### Entries taken from a collection
= = = = = = =

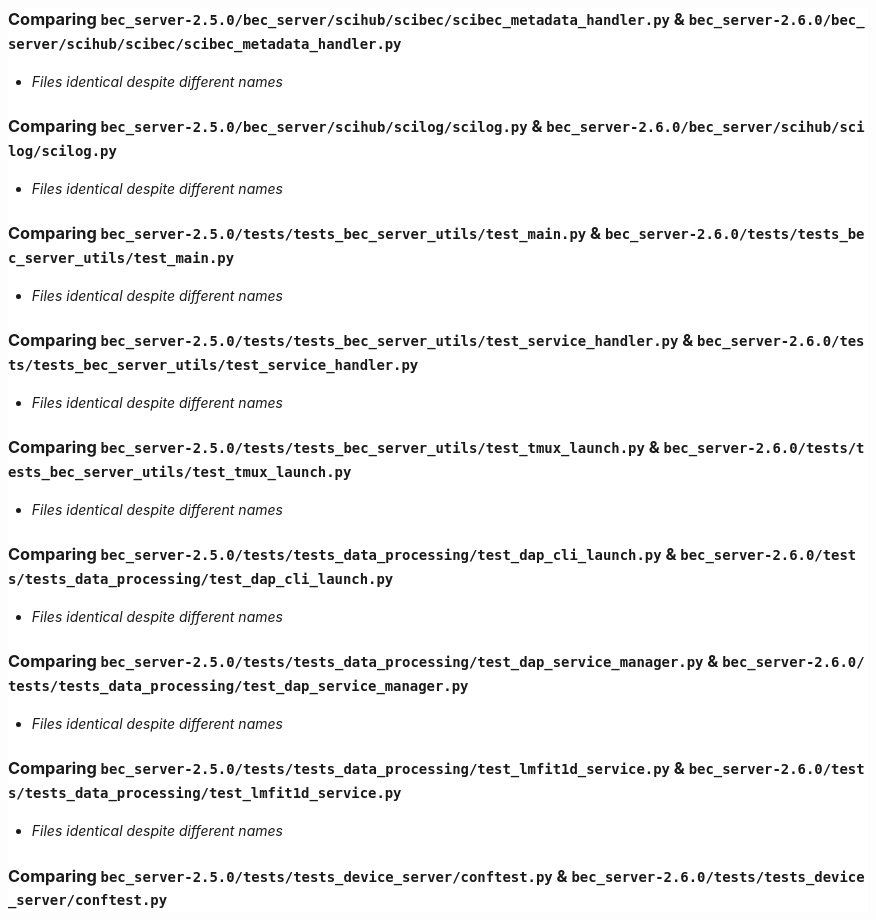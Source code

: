### Comparing `bec_server-2.5.0/bec_server/scihub/scibec/scibec_metadata_handler.py` & `bec_server-2.6.0/bec_server/scihub/scibec/scibec_metadata_handler.py`

 * *Files identical despite different names*

### Comparing `bec_server-2.5.0/bec_server/scihub/scilog/scilog.py` & `bec_server-2.6.0/bec_server/scihub/scilog/scilog.py`

 * *Files identical despite different names*

### Comparing `bec_server-2.5.0/tests/tests_bec_server_utils/test_main.py` & `bec_server-2.6.0/tests/tests_bec_server_utils/test_main.py`

 * *Files identical despite different names*

### Comparing `bec_server-2.5.0/tests/tests_bec_server_utils/test_service_handler.py` & `bec_server-2.6.0/tests/tests_bec_server_utils/test_service_handler.py`

 * *Files identical despite different names*

### Comparing `bec_server-2.5.0/tests/tests_bec_server_utils/test_tmux_launch.py` & `bec_server-2.6.0/tests/tests_bec_server_utils/test_tmux_launch.py`

 * *Files identical despite different names*

### Comparing `bec_server-2.5.0/tests/tests_data_processing/test_dap_cli_launch.py` & `bec_server-2.6.0/tests/tests_data_processing/test_dap_cli_launch.py`

 * *Files identical despite different names*

### Comparing `bec_server-2.5.0/tests/tests_data_processing/test_dap_service_manager.py` & `bec_server-2.6.0/tests/tests_data_processing/test_dap_service_manager.py`

 * *Files identical despite different names*

### Comparing `bec_server-2.5.0/tests/tests_data_processing/test_lmfit1d_service.py` & `bec_server-2.6.0/tests/tests_data_processing/test_lmfit1d_service.py`

 * *Files identical despite different names*

### Comparing `bec_server-2.5.0/tests/tests_device_server/conftest.py` & `bec_server-2.6.0/tests/tests_device_server/conftest.py`
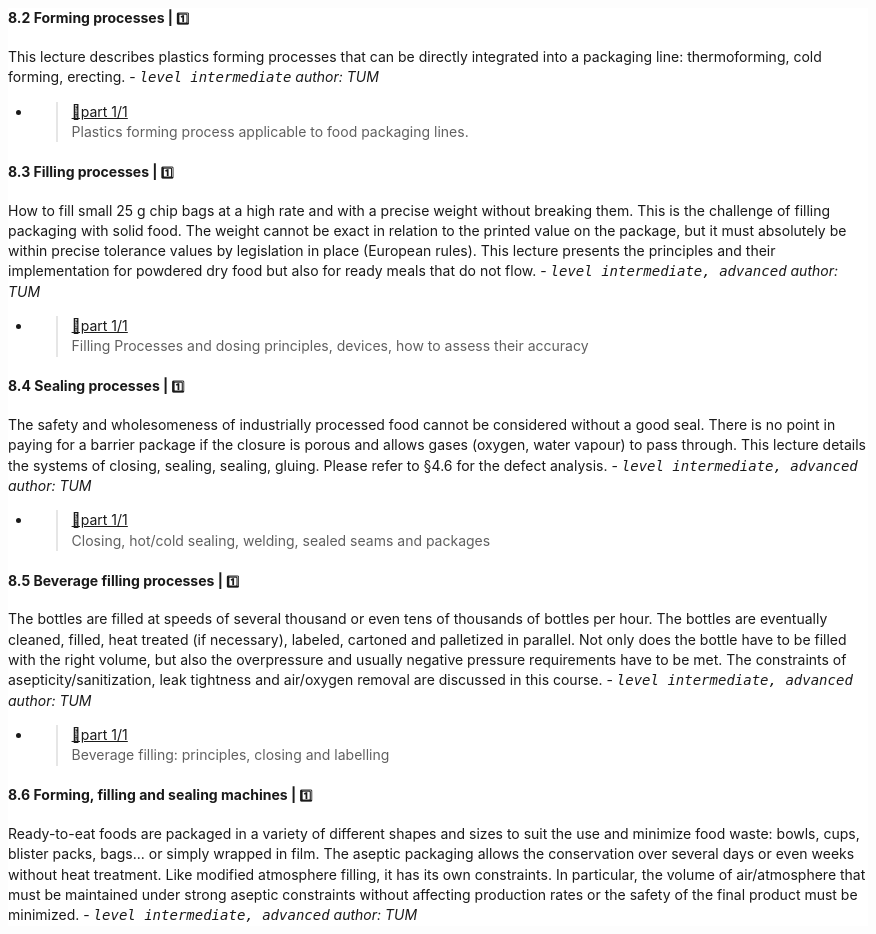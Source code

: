 ####  8.2 Forming processes | <small>1&#65039;&#8419;</small>  

This lecture describes plastics forming processes that can be directly integrated into a packaging line: thermoforming, cold forming, erecting.     - *<kbd>level intermediate</kbd>*
*author: TUM*  

* >  [&#128172;part 1/1](./specialized/S8/U8.2/part1.html)  
  >  Plastics forming process applicable to food packaging lines.  

####  8.3 Filling processes | <small>1&#65039;&#8419;</small>  

How to fill small 25 g chip bags at a high rate and with a precise weight without breaking them. This is the challenge of filling packaging with solid food. The weight cannot be exact in relation to the printed value on the package, but it must absolutely be within precise tolerance values by legislation in place (European rules). This lecture presents the principles and their implementation for powdered dry food but also for ready meals that do not flow.    - *<kbd>level intermediate, advanced</kbd>*
*author: TUM*  

* >  [&#128172;part 1/1](./specialized/S8/U8.3/part1.html)  
  >  Filling Processes and dosing principles, devices, how to assess their accuracy  

####  8.4 Sealing processes | <small>1&#65039;&#8419;</small>  

The safety and wholesomeness of industrially processed food cannot be considered without a good seal. There is no point in paying for a barrier package if the closure is porous and allows gases (oxygen, water vapour) to pass through. This lecture details the systems of closing, sealing, sealing, gluing. Please refer to §4.6 for the defect analysis.      - *<kbd>level intermediate, advanced</kbd>*  
*author: TUM*  

* >  [&#128172;part 1/1](./specialized/S8/U8.4/part1.html)  
  >  Closing, hot/cold sealing, welding, sealed seams and packages  

####  8.5 Beverage filling processes | <small>1&#65039;&#8419;</small>  

The bottles are filled at speeds of several thousand or even tens of thousands of bottles per hour. The bottles are eventually cleaned, filled, heat treated (if necessary), labeled, cartoned and palletized in parallel. Not only does the bottle have to be filled with the right volume, but also the overpressure and usually negative pressure requirements have to be met. The constraints of asepticity/sanitization, leak tightness and air/oxygen removal are discussed in this course.    -  *<kbd>level intermediate, advanced</kbd>* 
*author: TUM*  

* >  [&#128172;part 1/1](./specialized/S8/U8.5/part1.html)  
  >  Beverage filling: principles, closing and labelling  

####  8.6 Forming, filling and sealing machines | <small>1&#65039;&#8419;</small>  

Ready-to-eat foods are packaged in a variety of different shapes and sizes to suit the use and minimize food waste: bowls, cups, blister packs, bags... or simply wrapped in film. The aseptic packaging allows the conservation over several days or even weeks without heat treatment. Like modified atmosphere filling, it has its own constraints. In particular, the volume of air/atmosphere that must be maintained under strong aseptic constraints without affecting production rates or the safety of the final product must be minimized.        -  *<kbd>level intermediate, advanced</kbd>* 
*author: TUM*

= = = = = = =

### Work task
The lines to return are those in the entries above that include "specialized".

### Written response
* >  [&#128172;part 1/1](./specialized/S8/U8.2/part1.html)  
* >  [&#128172;part 1/1](./specialized/S8/U8.3/part1.html)  
* >  [&#128172;part 1/1](./specialized/S8/U8.4/part1.html)  
* >  [&#128172;part 1/1](./specialized/S8/U8.5/part1.html)  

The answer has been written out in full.